## Work task
Up to and including the line bearing "Pengguna terdaftar menyetujui dalam", output every line of the entries exactly as written, starting from the first; pictures stay out.

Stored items
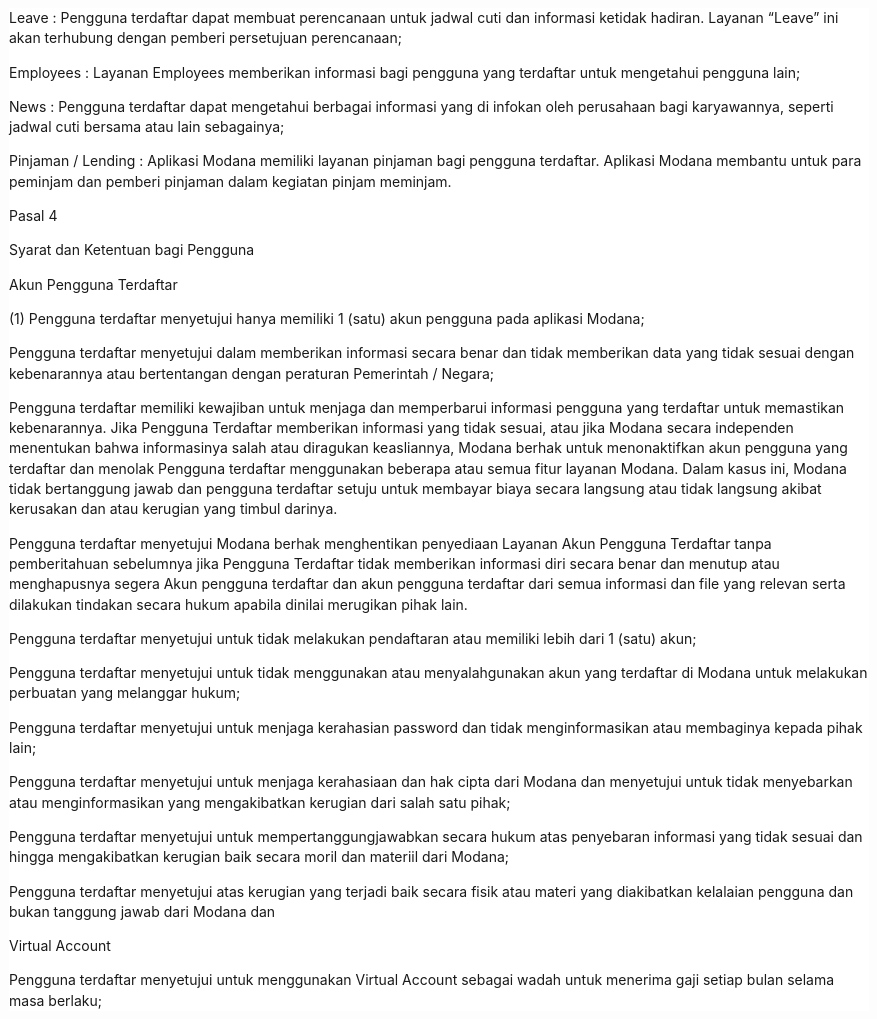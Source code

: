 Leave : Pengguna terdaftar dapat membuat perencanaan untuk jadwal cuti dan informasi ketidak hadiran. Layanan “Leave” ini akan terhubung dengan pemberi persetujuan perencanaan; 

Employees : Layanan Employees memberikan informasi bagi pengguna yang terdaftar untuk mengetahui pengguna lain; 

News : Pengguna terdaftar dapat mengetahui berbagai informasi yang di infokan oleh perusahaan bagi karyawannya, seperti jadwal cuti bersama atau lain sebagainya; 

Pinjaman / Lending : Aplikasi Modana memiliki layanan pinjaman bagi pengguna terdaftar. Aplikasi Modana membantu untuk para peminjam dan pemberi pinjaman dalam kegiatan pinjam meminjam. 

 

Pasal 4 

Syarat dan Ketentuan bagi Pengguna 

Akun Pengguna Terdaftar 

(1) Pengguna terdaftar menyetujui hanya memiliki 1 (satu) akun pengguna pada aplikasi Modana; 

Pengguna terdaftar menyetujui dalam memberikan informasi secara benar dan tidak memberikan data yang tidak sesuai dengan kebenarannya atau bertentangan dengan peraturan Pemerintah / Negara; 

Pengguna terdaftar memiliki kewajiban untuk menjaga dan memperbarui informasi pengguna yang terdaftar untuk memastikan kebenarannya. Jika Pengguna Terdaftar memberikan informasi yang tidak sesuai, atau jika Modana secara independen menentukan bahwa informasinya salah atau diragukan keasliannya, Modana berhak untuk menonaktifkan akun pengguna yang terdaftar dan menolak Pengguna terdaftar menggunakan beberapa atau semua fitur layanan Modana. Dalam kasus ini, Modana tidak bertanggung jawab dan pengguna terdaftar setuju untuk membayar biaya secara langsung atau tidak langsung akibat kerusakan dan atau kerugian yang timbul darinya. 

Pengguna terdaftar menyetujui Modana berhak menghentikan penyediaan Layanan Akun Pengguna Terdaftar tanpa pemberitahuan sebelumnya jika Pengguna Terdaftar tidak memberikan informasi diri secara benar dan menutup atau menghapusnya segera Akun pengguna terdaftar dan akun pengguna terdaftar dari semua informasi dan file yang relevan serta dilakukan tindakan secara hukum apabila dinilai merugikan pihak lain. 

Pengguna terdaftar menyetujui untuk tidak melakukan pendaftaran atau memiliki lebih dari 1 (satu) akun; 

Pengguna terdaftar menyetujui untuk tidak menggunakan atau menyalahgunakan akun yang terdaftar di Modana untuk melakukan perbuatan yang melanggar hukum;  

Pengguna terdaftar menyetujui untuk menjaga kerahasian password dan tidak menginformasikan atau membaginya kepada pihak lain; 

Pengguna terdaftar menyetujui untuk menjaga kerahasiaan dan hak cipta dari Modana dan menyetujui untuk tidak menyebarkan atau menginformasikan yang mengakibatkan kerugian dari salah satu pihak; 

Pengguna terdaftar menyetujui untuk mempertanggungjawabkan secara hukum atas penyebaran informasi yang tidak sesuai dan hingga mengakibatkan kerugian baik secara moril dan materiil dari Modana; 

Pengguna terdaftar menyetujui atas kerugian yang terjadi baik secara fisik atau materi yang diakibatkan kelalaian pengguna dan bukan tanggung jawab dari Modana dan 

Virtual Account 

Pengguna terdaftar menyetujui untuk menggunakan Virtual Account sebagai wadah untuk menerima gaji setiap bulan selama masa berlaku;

## Written response
Source code

: Leave : Pengguna terdaftar dapat membuat perencanaan untuk jadwal cuti dan informasi ketidak hadiran. Layanan “Leave” ini akan terhubung dengan pemberi persetujuan perencanaan; 

Employees : Layanan Employees memberikan informasi bagi pengguna yang terdaftar untuk mengetahui pengguna lain; 

News : Pengguna terdaftar dapat mengetahui berbagai informasi yang di infokan oleh perusahaan bagi karyawannya, seperti jadwal cuti bersama atau lain sebagainya; 

Pinjaman / Lending : Aplikasi Modana memiliki layanan pinjaman bagi pengguna terdaftar. Aplikasi Modana membantu untuk para peminjam dan pemberi pinjaman dalam kegiatan pinjam meminjam. 

 

Pasal 4 

Syarat dan Ketentuan bagi Pengguna 

Akun Pengguna Terdaftar 

(1) Pengguna terdaftar menyetujui hanya memiliki 1 (satu) akun pengguna pada aplikasi Modana; 

Pengguna terdaftar menyetujui dalam memberikan informasi secara benar dan tidak memberikan data yang tidak sesuai dengan kebenarannya atau bertentangan dengan peraturan Pemerintah / Negara; 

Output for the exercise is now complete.